[Your goal] Return the data below in full and exactly, except that the pictures are dropped.

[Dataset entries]
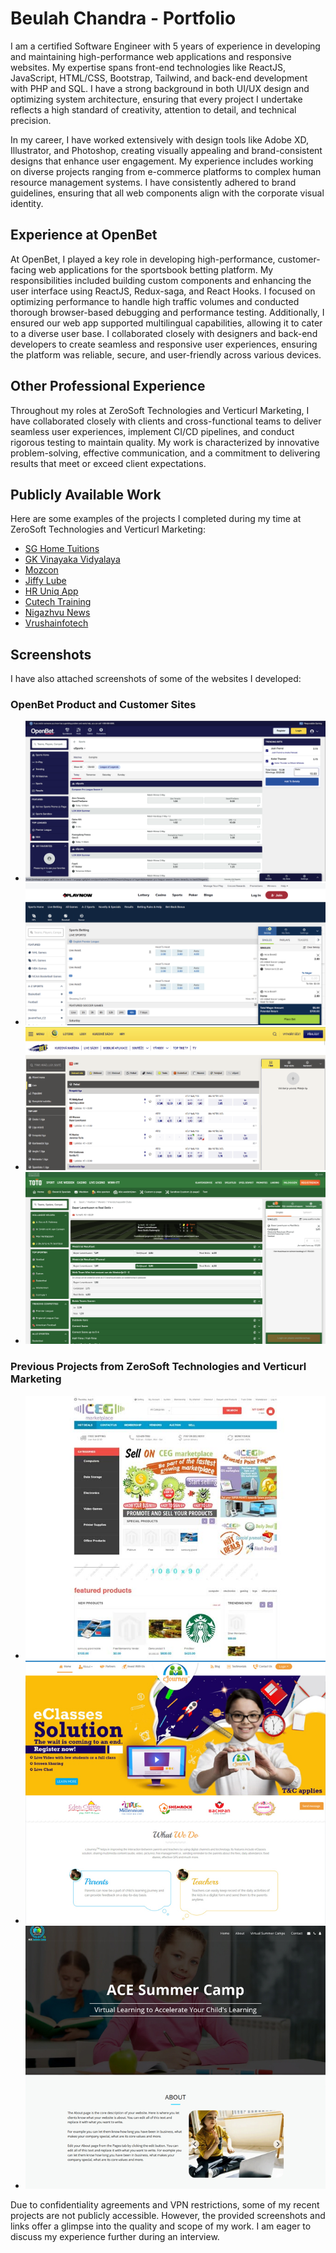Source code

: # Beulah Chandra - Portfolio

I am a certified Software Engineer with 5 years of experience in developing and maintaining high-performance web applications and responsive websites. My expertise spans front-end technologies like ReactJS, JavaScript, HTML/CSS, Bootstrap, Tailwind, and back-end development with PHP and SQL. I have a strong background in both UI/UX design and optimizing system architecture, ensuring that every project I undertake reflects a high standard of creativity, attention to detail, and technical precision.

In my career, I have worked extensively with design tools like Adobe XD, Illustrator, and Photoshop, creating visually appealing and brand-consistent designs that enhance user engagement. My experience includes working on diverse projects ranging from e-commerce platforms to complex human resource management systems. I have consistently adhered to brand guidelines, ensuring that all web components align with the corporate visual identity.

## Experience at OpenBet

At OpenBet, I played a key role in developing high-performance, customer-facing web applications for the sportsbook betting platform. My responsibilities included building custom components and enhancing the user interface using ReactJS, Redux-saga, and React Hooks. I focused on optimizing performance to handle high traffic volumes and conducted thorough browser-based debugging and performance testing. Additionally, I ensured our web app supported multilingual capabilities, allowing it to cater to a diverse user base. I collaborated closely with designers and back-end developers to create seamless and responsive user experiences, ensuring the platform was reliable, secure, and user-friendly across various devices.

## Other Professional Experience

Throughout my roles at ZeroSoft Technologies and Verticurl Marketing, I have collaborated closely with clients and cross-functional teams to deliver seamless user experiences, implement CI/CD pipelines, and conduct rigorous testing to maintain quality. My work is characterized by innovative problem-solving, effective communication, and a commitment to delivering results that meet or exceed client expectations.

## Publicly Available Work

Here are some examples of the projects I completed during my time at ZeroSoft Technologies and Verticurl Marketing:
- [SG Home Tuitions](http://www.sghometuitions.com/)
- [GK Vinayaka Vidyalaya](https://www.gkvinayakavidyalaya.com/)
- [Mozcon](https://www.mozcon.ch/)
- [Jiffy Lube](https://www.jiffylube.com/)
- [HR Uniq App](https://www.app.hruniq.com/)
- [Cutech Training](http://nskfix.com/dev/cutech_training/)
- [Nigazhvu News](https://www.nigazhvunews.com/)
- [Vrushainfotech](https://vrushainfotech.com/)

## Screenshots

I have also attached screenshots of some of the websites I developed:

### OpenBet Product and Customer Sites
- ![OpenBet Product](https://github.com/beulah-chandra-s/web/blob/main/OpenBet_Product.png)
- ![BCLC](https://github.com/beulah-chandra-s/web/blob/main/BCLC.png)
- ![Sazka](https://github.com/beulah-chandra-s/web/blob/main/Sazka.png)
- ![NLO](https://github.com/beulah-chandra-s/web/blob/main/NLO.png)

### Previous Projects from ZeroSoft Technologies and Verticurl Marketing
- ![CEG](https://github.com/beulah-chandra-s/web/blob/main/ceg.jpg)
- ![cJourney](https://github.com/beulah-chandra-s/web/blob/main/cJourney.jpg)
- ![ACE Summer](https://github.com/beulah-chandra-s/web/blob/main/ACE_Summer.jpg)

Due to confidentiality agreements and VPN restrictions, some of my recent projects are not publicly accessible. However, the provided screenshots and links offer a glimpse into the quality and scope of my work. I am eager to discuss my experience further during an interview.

[Output of the exercise]
Source code

: # Beulah Chandra - Portfolio

I am a certified Software Engineer with 5 years of experience in developing and maintaining high-performance web applications and responsive websites. My expertise spans front-end technologies like ReactJS, JavaScript, HTML/CSS, Bootstrap, Tailwind, and back-end development with PHP and SQL. I have a strong background in both UI/UX design and optimizing system architecture, ensuring that every project I undertake reflects a high standard of creativity, attention to detail, and technical precision.

In my career, I have worked extensively with design tools like Adobe XD, Illustrator, and Photoshop, creating visually appealing and brand-consistent designs that enhance user engagement. My experience includes working on diverse projects ranging from e-commerce platforms to complex human resource management systems. I have consistently adhered to brand guidelines, ensuring that all web components align with the corporate visual identity.

## Experience at OpenBet

At OpenBet, I played a key role in developing high-performance, customer-facing web applications for the sportsbook betting platform. My responsibilities included building custom components and enhancing the user interface using ReactJS, Redux-saga, and React Hooks. I focused on optimizing performance to handle high traffic volumes and conducted thorough browser-based debugging and performance testing. Additionally, I ensured our web app supported multilingual capabilities, allowing it to cater to a diverse user base. I collaborated closely with designers and back-end developers to create seamless and responsive user experiences, ensuring the platform was reliable, secure, and user-friendly across various devices.

## Other Professional Experience

Throughout my roles at ZeroSoft Technologies and Verticurl Marketing, I have collaborated closely with clients and cross-functional teams to deliver seamless user experiences, implement CI/CD pipelines, and conduct rigorous testing to maintain quality. My work is characterized by innovative problem-solving, effective communication, and a commitment to delivering results that meet or exceed client expectations.

## Publicly Available Work

Here are some examples of the projects I completed during my time at ZeroSoft Technologies and Verticurl Marketing:
- [SG Home Tuitions](http://www.sghometuitions.com/)
- [GK Vinayaka Vidyalaya](https://www.gkvinayakavidyalaya.com/)
- [Mozcon](https://www.mozcon.ch/)
- [Jiffy Lube](https://www.jiffylube.com/)
- [HR Uniq App](https://www.app.hruniq.com/)
- [Cutech Training](http://nskfix.com/dev/cutech_training/)
- [Nigazhvu News](https://www.nigazhvunews.com/)
- [Vrushainfotech](https://vrushainfotech.com/)

## Screenshots

I have also attached screenshots of some of the websites I developed:

### OpenBet Product and Customer Sites
- ![OpenBet Product](https://github.com/beulah-chandra-s/web/blob/main/OpenBet_Product.png)
- ![BCLC](https://github.com/beulah-chandra-s/web/blob/main/BCLC.png)
- ![Sazka](https://github.com/beulah-chandra-s/web/blob/main/Sazka.png)
- ![NLO](https://github.com/beulah-chandra-s/web/blob/main/NLO.png)

### Previous Projects from ZeroSoft Technologies and Verticurl Marketing
- ![CEG](https://github.com/beulah-chandra-s/web/blob/main/ceg.jpg)
- ![cJourney](https://github.com/beulah-chandra-s/web/blob/main/cJourney.jpg)
- ![ACE Summer](https://github.com/beulah-chandra-s/web/blob/main/ACE_Summer.jpg)

Due to confidentiality agreements and VPN restrictions, some of my recent projects are not publicly accessible. However, the provided screenshots and links offer a glimpse into the quality and scope of my work. I am eager to discuss my experience further during an interview.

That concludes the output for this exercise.